WORK REQUEST
Across the records below, count the lines that contain "will" and write down only the count.

SUPPLIED ENTRIES START

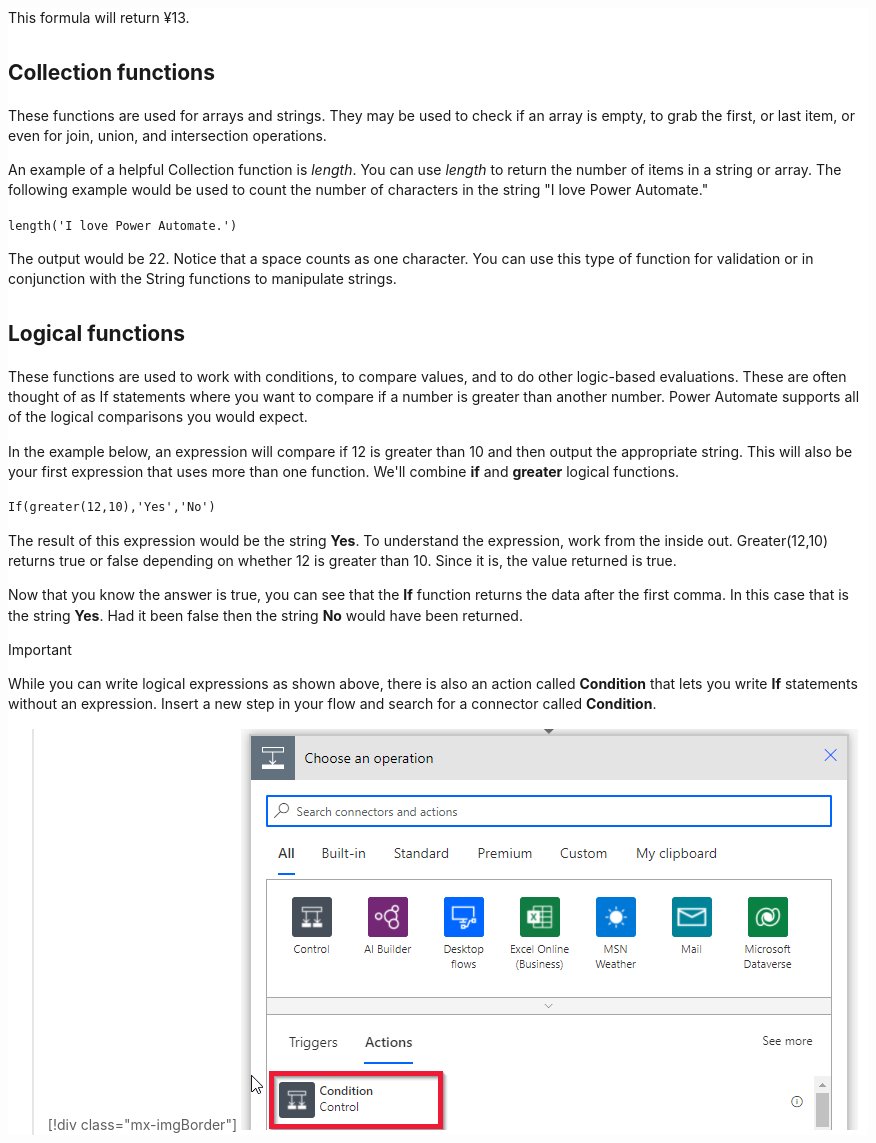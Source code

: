 This formula will return ¥13.

## Collection functions

These functions are used for arrays and strings. They may be used to check if an array is empty, to grab the first, or last item, or even for join, union, and intersection operations.

An example of a helpful Collection function is *length*. You can use *length* to return the number of items in a string or array. The following example would be used to count the number of characters in the string "I love Power Automate."

```regex
length('I love Power Automate.')
```

The output would be 22. Notice that a space counts as one character. You can use this type of function for validation or in conjunction with the String functions to manipulate strings.

## Logical functions

These functions are used to work with conditions, to compare values, and to do other logic-based evaluations. These are often thought of as If statements where you want to compare if a number is greater than another number. Power Automate supports all of the logical comparisons you would expect.

In the example below, an expression will compare if 12 is greater than 10 and then output the appropriate string. This will also be your first expression that uses more than one function. We'll combine **if** and **greater** logical functions.

```regex
If(greater(12,10),'Yes','No')
```

The result of this expression would be the string **Yes**. To understand the expression, work from the inside out. Greater(12,10) returns true or false depending on whether 12 is greater than 10. Since it is, the value returned is true.

Now that you know the answer is true, you can see that the **If** function returns the data after the first comma. In this case that is the string **Yes**. Had it been false then the string **No** would have been returned.

> [!IMPORTANT]
> While you can write logical expressions as shown above, there is also an action called **Condition** that lets you write **If** statements without an expression. Insert a new step in your flow and search for a connector called **Condition**.

> [!div class="mx-imgBorder"]
> [![Screenshot of Choose an action with the Condition control selected.](../media/condition-ss.png)](../media/condition-ss.png#lightbox)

SUPPLIED ENTRIES END

EXERCISE RESULT
2